• Task directions: How many lines of the data hold the word "ditt"? State the number and nothing else.

• Supplied material:
Content starts

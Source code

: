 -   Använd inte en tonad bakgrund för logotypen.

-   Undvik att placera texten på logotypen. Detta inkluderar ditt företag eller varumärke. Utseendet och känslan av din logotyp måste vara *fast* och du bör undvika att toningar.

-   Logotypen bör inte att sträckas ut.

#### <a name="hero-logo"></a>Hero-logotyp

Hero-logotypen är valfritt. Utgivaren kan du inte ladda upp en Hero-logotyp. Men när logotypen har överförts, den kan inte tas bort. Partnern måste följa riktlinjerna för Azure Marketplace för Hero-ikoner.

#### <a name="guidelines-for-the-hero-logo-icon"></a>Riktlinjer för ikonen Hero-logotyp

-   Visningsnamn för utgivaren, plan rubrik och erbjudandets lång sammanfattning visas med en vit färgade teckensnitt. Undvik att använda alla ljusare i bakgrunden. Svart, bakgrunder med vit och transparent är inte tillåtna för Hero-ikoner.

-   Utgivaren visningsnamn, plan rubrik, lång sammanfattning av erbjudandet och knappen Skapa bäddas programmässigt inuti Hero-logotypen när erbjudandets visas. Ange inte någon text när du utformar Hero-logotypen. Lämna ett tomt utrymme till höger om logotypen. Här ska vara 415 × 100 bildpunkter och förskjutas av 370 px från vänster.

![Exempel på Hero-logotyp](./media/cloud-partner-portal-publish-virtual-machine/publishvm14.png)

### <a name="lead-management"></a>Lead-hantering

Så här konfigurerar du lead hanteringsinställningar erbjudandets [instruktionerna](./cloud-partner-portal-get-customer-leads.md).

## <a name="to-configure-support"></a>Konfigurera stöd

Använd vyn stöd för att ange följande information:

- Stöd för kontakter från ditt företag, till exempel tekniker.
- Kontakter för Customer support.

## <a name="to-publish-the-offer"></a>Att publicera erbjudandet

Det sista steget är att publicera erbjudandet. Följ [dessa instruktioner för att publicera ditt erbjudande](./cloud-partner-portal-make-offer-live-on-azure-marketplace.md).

Content ends
Content starts

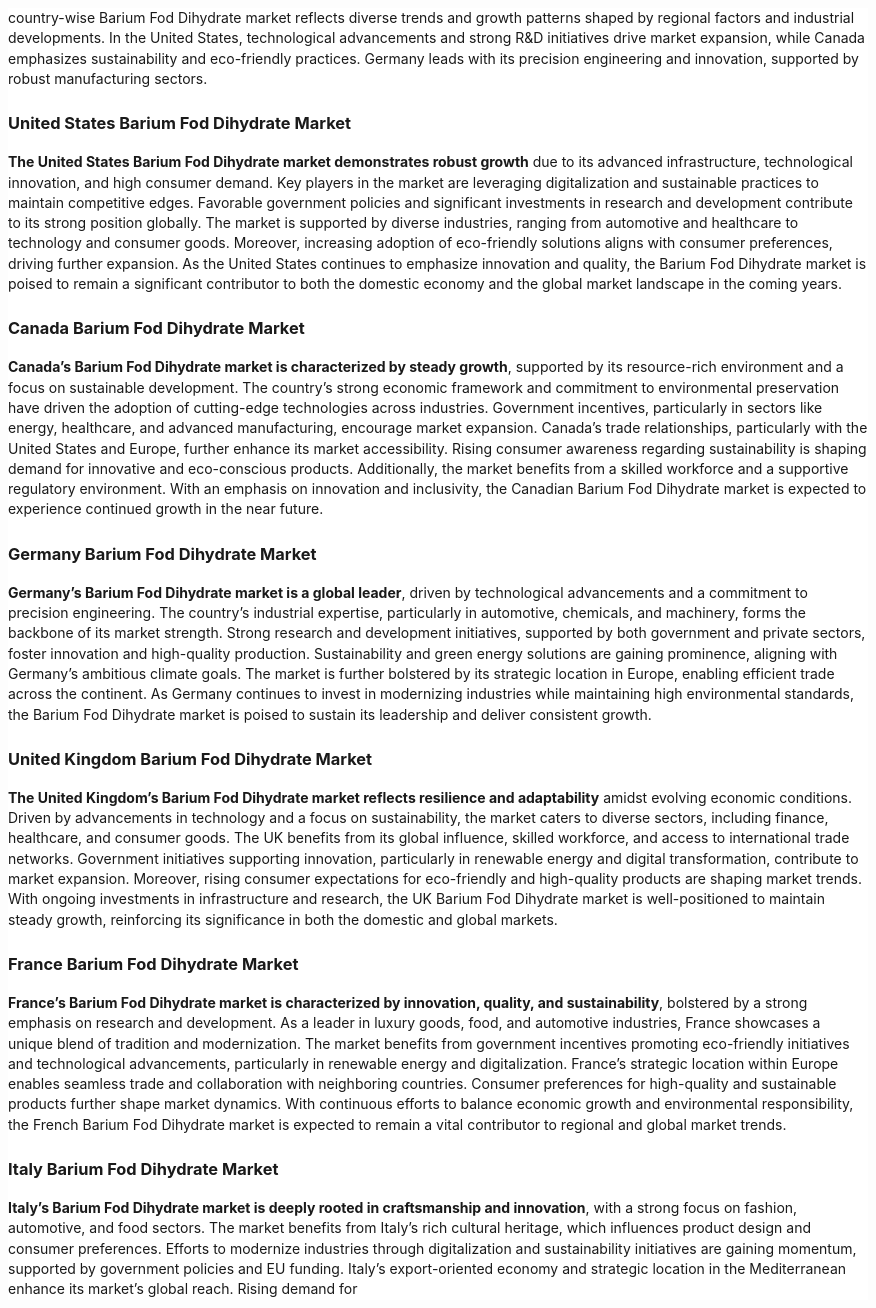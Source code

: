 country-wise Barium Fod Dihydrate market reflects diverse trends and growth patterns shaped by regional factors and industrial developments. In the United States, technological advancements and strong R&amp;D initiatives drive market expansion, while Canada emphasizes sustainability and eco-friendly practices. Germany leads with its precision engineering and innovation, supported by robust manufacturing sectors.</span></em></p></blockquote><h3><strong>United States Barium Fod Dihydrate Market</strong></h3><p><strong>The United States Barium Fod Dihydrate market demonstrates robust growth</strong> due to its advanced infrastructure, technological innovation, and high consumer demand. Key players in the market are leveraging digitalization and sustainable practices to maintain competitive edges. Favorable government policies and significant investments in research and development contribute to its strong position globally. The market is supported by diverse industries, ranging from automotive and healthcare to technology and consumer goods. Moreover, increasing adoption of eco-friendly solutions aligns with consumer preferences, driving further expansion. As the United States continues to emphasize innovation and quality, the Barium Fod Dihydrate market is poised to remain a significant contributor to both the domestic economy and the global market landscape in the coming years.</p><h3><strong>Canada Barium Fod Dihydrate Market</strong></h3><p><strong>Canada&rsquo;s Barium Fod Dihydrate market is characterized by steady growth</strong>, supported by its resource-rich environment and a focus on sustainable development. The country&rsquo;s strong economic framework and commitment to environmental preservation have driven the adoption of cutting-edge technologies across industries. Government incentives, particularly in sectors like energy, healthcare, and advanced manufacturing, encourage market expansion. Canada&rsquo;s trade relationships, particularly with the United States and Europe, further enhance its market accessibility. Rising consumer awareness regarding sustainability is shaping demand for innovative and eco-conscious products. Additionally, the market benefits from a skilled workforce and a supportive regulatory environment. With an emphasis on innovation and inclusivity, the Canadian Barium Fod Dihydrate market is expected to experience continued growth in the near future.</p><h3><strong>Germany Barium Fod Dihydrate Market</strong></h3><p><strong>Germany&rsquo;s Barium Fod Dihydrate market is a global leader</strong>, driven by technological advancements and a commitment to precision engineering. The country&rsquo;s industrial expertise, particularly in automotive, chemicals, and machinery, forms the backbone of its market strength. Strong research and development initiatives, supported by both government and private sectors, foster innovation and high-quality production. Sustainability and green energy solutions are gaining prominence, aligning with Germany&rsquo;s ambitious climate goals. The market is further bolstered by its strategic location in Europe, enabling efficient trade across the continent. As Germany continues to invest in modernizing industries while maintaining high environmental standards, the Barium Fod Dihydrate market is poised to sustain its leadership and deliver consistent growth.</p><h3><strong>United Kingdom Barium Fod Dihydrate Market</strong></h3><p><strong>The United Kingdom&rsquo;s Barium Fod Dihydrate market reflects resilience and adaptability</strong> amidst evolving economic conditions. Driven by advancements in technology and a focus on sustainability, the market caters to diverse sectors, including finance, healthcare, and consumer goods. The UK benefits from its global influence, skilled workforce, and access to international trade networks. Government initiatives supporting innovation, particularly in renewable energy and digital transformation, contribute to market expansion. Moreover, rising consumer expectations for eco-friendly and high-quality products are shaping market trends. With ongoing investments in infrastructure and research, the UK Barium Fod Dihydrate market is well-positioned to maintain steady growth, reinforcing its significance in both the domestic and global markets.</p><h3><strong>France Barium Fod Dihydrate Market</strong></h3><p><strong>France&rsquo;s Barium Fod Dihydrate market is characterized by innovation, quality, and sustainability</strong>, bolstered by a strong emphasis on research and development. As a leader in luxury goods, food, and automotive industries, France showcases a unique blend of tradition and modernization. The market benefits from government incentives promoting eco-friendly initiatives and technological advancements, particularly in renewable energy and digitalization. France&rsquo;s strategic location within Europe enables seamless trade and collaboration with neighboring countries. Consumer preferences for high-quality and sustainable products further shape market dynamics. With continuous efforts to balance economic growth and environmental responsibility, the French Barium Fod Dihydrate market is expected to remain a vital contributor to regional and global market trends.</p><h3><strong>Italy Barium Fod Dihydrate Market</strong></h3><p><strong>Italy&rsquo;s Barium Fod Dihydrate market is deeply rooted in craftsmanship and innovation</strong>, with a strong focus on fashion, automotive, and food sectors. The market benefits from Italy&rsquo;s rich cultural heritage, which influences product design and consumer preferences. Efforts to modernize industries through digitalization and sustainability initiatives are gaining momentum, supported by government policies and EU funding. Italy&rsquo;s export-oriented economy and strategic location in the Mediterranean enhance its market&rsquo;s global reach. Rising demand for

Content ends

• Response: 3